As with the other two books, this is a dual narrative. Rachel, through the autumn and winter of 1821, is coping with being newly married and being back in Bath, though in far reduced circumstances from when she was there as a child and young woman. Starling’s account starts in 1803, when she is taken in by kind-hearted Alice, whose sudden disappearance not only wrecks her own life – but tips Jonathan Alleyn, teetering on the edge of post-traumatic stress after his horrific experiences during the Peninsula War into a complete mental breakdown.

There are four main characters – Rachel and Starling, who are the protagonists and we see the story unfold through their viewpoints, in addition there is also Alice, the missing girl. Many believe she absconded with a secret lover, but Starling is grimly convinced that something else happened to her – and has been battling to get to the bottom of her fate, working as a servant in the household where she believes Alice’s murderer lives. And the other character who largely features, is Jonathan, a half-mad invalid, who has been shut up in his mother’s house since his return from the War.
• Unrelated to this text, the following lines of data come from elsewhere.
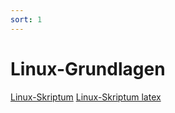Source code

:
 ```yaml
---
sort: 1
---
```


# Linux-Grundlagen
[Linux-Skriptum](./linux_script.pdf)
[Linux-Skriptum latex](./linux_script.tex)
As ever, Webb’s attention to detail and her recreation of the historical backdrop to this mystery is pin-sharp and perfect. We can smell and taste 19th century Bath, particularly the walk Rachel is forced to take from her own humble dwelling through the streets to the place of her new employment, or to the shabby tenement where her father-in-law resides… Again, as we’ve come to expect from Webb, the story is layered with secrets and mystery so that almost from the moment I picked it up, it was difficult to put down again.

Rachel and Starling both make strong protagonists – both clever, determined and courageous. I liked them both, although Starling steadily grew on me as the book progressed and I increasingly understood her bitterness. In addition to the main characters, there are also a number of other memorable, well drawn individuals whose story is drawn into the mystery. But the one who sings off the page for me, is Alice, the missing girl. I felt I knew what had happened to her by two-thirds through the book – until I discovered that I didn’t… Webb certainly knows how to create twists.

One of the issues that comes very clearly through the book, is what a grim time it is to be a woman. Once married, all your property belonged to your husband and if you were wronged in any way, justice was chancy and often too late. It isn’t a great time to be poor or elderly and infirm, either. The ending is completely satisfactory and once more, Webb has taken me on a rich, action-packed journey which I am profoundly glad to have taken. While this book doesn’t quite have the magical feel of A Half-Forgotten Song, which for me is one of the most memorable and outstanding reads, ever, this doesn’t mean it is anything other than a really good book and one I highly recommend.